__Problem to solve__
Show all lines of the listing that contain the word "values".

*** Material provided ***

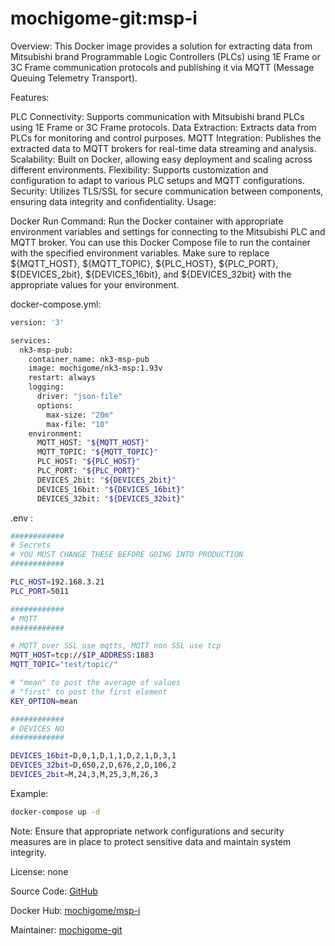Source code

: # mochigome-git:msp-i

Overview:
This Docker image provides a solution for extracting data from Mitsubishi brand Programmable Logic Controllers (PLCs) using 1E Frame or 3C Frame communication protocols and publishing it via MQTT (Message Queuing Telemetry Transport).

Features:

PLC Connectivity: Supports communication with Mitsubishi brand PLCs using 1E Frame or 3C Frame protocols.
Data Extraction: Extracts data from PLCs for monitoring and control purposes.
MQTT Integration: Publishes the extracted data to MQTT brokers for real-time data streaming and analysis.
Scalability: Built on Docker, allowing easy deployment and scaling across different environments.
Flexibility: Supports customization and configuration to adapt to various PLC setups and MQTT configurations.
Security: Utilizes TLS/SSL for secure communication between components, ensuring data integrity and confidentiality.
Usage:

Docker Run Command: Run the Docker container with appropriate environment variables and settings for connecting to the Mitsubishi PLC and MQTT broker.
You can use this Docker Compose file to run the container with the specified environment variables. Make sure to replace ${MQTT_HOST}, ${MQTT_TOPIC}, ${PLC_HOST}, ${PLC_PORT}, ${DEVICES_2bit}, ${DEVICES_16bit}, and ${DEVICES_32bit} with the appropriate values for your environment.

docker-compose.yml:

```bash
version: '3'

services:
  nk3-msp-pub:
    container_name: nk3-msp-pub
    image: mochigome/nk3-msp:1.93v
    restart: always
    logging:
      driver: "json-file"
      options:
        max-size: "20m"
        max-file: "10"
    environment:
      MQTT_HOST: "${MQTT_HOST}"
      MQTT_TOPIC: "${MQTT_TOPIC}"
      PLC_HOST: "${PLC_HOST}"
      PLC_PORT: "${PLC_PORT}"
      DEVICES_2bit: "${DEVICES_2bit}"
      DEVICES_16bit: "${DEVICES_16bit}"
      DEVICES_32bit: "${DEVICES_32bit}"
```

.env :
```bash
############
# Secrets 
# YOU MUST CHANGE THESE BEFORE GOING INTO PRODUCTION
############

PLC_HOST=192.168.3.21
PLC_PORT=5011

############
# MQTT 
############

# MQTT over SSL use mqtts, MQTT non SSL use tcp
MQTT_HOST=tcp://$IP_ADDRESS:1883  
MQTT_TOPIC="test/topic/"

# "mean" to post the average of values 
# "first" to post the first element
KEY_OPTION=mean

############
# DEVICES NO
############

DEVICES_16bit=D,0,1,D,1,1,D,2,1,D,3,1
DEVICES_32bit=D,650,2,D,676,2,D,106,2
DEVICES_2bit=M,24,3,M,25,3,M,26,3
```

Example:

```bash
docker-compose up -d
```

Note: Ensure that appropriate network configurations and security measures are in place to protect sensitive data and maintain system integrity.

License: none

Source Code: [GitHub](https://github.com/mochigome-git/nk3-PLCcapture-go)

Docker Hub: [mochigome/msp-i](https://hub.docker.com/repository/docker/mochigome/msp-i/general)

Maintainer: [mochigome-git](https://github.com/mochigome-git)
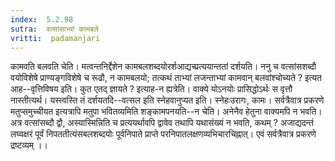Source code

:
 ```yaml
---
index:  5.2.98
sutra:  वत्सांसाभ्यां कामबले
vritti:  padamanjari
---
```


कामवति बलवति चेति। मत्वन्तनिर्द्देशेन कामबलशब्दयोरर्शआद्यच्प्रत्ययान्ततां दर्शयति।
	ननु च वत्सांसशब्दौ वयोविशेषे प्राण्यङ्गविशेषे च रूढौ, न कामबलयो; तत्कथं ताभ्यां लजन्ताभ्यां कामवान् बलवांश्चोच्यते ? इत्यत आह--वृत्तिविषय इति। कुत एतद् ज्ञायते ? इत्याह-न ह्यत्रेति। वाक्ये योऽनयोः प्रासिद्धोऽर्थः स वृत्तौ नास्तीत्यर्थ। यस्त्वस्ति तं दर्शयतदि--वत्सल इति स्नेहवानुप्यत इति। स्नेहःउरागः, कामः।
	सर्वत्रैवात्र प्रकरणे मतुप्समुच्चीयत इत्यत्रापि मतुपा भवितव्यमिति शङ्कामपनयति--न चेति। अनेनैव हेतुना वाक्यमपि न भवति। अत्र वत्सांसब्दौ द्वौ, अस्यास्मिन्निति च प्रत्ययर्थावपि द्वावेव तथापि यथासंख्यं न भवति, कथम् ? अजाद्यदन्तं लघ्वक्षरं पूर्वं निपततीत्यंसबलशब्दयोः पूर्वनिपाते प्राप्ते परनिपातलक्षणव्यभिचारचिह्नात्। एवं सर्वत्रैवात्र प्रकरणे द्रष्टव्यम् ।।

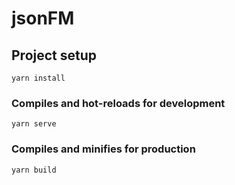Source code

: # jsonFM

## Project setup
```
yarn install
```

### Compiles and hot-reloads for development
```
yarn serve
```

### Compiles and minifies for production
```
yarn build
```
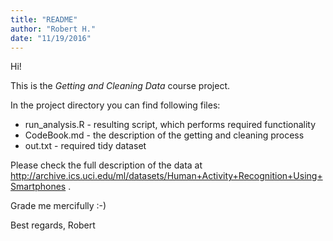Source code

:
 ```yaml
---
title: "README"
author: "Robert H."
date: "11/19/2016"
---
```


Hi!

This is the *Getting and Cleaning Data* course project.

In the project directory you can find following files:

*  run_analysis.R - resulting script, which performs required functionality
*  CodeBook.md - the description of the getting and cleaning process
*  out.txt - required tidy dataset

Please check the full description of the data at http://archive.ics.uci.edu/ml/datasets/Human+Activity+Recognition+Using+Smartphones .

Grade me mercifully :-)

Best regards,
Robert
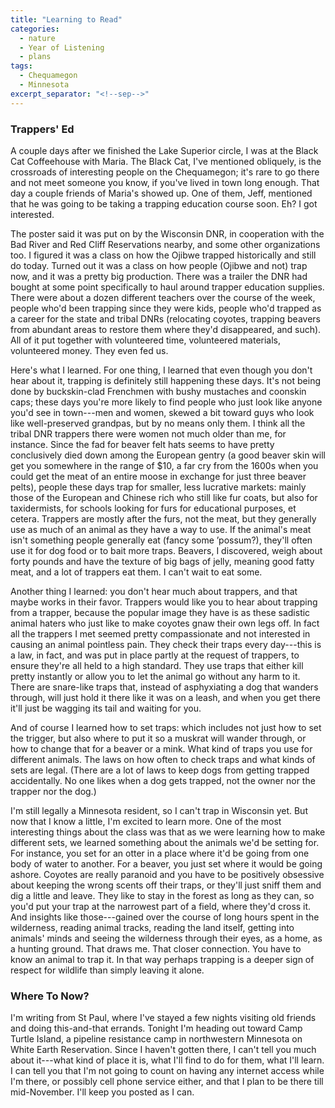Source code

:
 ```yaml
---
title: "Learning to Read"
categories:
  - nature
  - Year of Listening
  - plans
tags:
  - Chequamegon
  - Minnesota
excerpt_separator: "<!--sep-->"
---
```


### Trappers' Ed

A couple days after we finished the Lake Superior circle, I was at the Black Cat Coffeehouse with Maria. The Black Cat, I've mentioned obliquely, is the crossroads of interesting people on the Chequamegon; it's rare to go there and not meet someone you know, if you've lived in town long enough. That day a couple friends of Maria's showed up. One of them, Jeff, mentioned that he was going to be taking a trapping education course soon. Eh? I got interested.

<!--sep-->

The poster said it was put on by the Wisconsin DNR, in cooperation with the Bad River and Red Cliff Reservations nearby, and some other organizations too. I figured it was a class on how the Ojibwe trapped historically and still do today. Turned out it was a class on how people (Ojibwe and not) trap now, and it was a pretty big production. There was a trailer the DNR had bought at some point specifically to haul around trapper education supplies. There were about a dozen different teachers over the course of the week, people who'd been trapping since they were kids, people who'd trapped as a career for the state and tribal DNRs (relocating coyotes, trapping beavers from abundant areas to restore them where they'd disappeared, and such). All of it put together with volunteered time, volunteered materials, volunteered money. They even fed us.

Here's what I learned. For one thing, I learned that even though you don't hear about it, trapping is definitely still happening these days. It's not being done by buckskin-clad Frenchmen with bushy mustaches and coonskin caps; these days you're more likely to find people who just look like anyone you'd see in town---men and women, skewed a bit toward guys who look like well-preserved grandpas, but by no means only them. I think all the tribal DNR trappers there were women not much older than me, for instance. Since the fad for beaver felt hats seems to have pretty conclusively died down among the European gentry (a good beaver skin will get you somewhere in the range of $10, a far cry from the 1600s when you could get the meat of an entire moose in exchange for just three beaver pelts), people these days trap for smaller, less lucrative markets: mainly those of the European and Chinese rich who still like fur coats, but also for taxidermists, for schools looking for furs for educational purposes, et cetera. Trappers are mostly after the furs, not the meat, but they generally use as much of an animal as they have a way to use. If the animal's meat isn't something people generally eat (fancy some ’possum?), they'll often use it for dog food or to bait more traps. Beavers, I discovered, weigh about forty pounds and have the texture of big bags of jelly, meaning good fatty meat, and a lot of trappers eat them. I can't wait to eat some.

Another thing I learned: you don't hear much about trappers, and that maybe works in their favor. Trappers would like you to hear about trapping from a trapper, because the popular image they have is as these sadistic animal haters who just like to make coyotes gnaw their own legs off. In fact all the trappers I met seemed pretty compassionate and not interested in causing an animal pointless pain. They check their traps every day---this is a law, in fact, and was put in place partly at the request of trappers, to ensure they're all held to a high standard. They use traps that either kill pretty instantly or allow you to let the animal go without any harm to it. There are snare-like traps that, instead of asphyxiating a dog that wanders through, will just hold it there like it was on a leash, and when you get there it'll just be wagging its tail and waiting for you.

And of course I learned how to set traps: which includes not just how to set the trigger, but also where to put it so a muskrat will wander through, or how to change that for a beaver or a mink. What kind of traps you use for different animals. The laws on how often to check traps and what kinds of sets are legal. (There are a lot of laws to keep dogs from getting trapped accidentally. No one likes when a dog gets trapped, not the owner nor the trapper nor the dog.)

I'm still legally a Minnesota resident, so I can't trap in Wisconsin yet. But now that I know a little, I'm excited to learn more. One of the most interesting things about the class was that as we were learning how to make different sets, we learned something about the animals we'd be setting for. For instance, you set for an otter in a place where it'd be going from one body of water to another. For a beaver, you just set where it would be going ashore. Coyotes are really paranoid and you have to be positively obsessive about keeping the wrong scents off their traps, or they'll just sniff them and dig a little and leave. They like to stay in the forest as long as they can, so you'd put your trap at the narrowest part of a field, where they'd cross it. And insights like those---gained over the course of long hours spent in the wilderness, reading animal tracks, reading the land itself, getting into animals' minds and seeing the wilderness through their eyes, as a home, as a hunting ground. That draws me. That closer connection. You have to know an animal to trap it. In that way perhaps trapping is a deeper sign of respect for wildlife than simply leaving it alone. 

### Where To Now?

I'm writing from St Paul, where I've stayed a few nights visiting old friends and doing this-and-that errands. Tonight I'm heading out toward Camp Turtle Island, a pipeline resistance camp in northwestern Minnesota on White Earth Reservation. Since I haven't gotten there, I can't tell you much about it---what kind of place it is, what I'll find to do for them, what I'll learn. I can tell you that I'm not going to count on having any internet access while I'm there, or possibly cell phone service either, and that I plan to be there till mid-November. I'll keep you posted as I can.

*** End of Material provided ***

__Answer section__
You can use this Docker Compose file to run the container with the specified environment variables. Make sure to replace ${MQTT_HOST}, ${MQTT_TOPIC}, ${PLC_HOST}, ${PLC_PORT}, ${DEVICES_2bit}, ${DEVICES_16bit}, and ${DEVICES_32bit} with the appropriate values for your environment.
# "mean" to post the average of values 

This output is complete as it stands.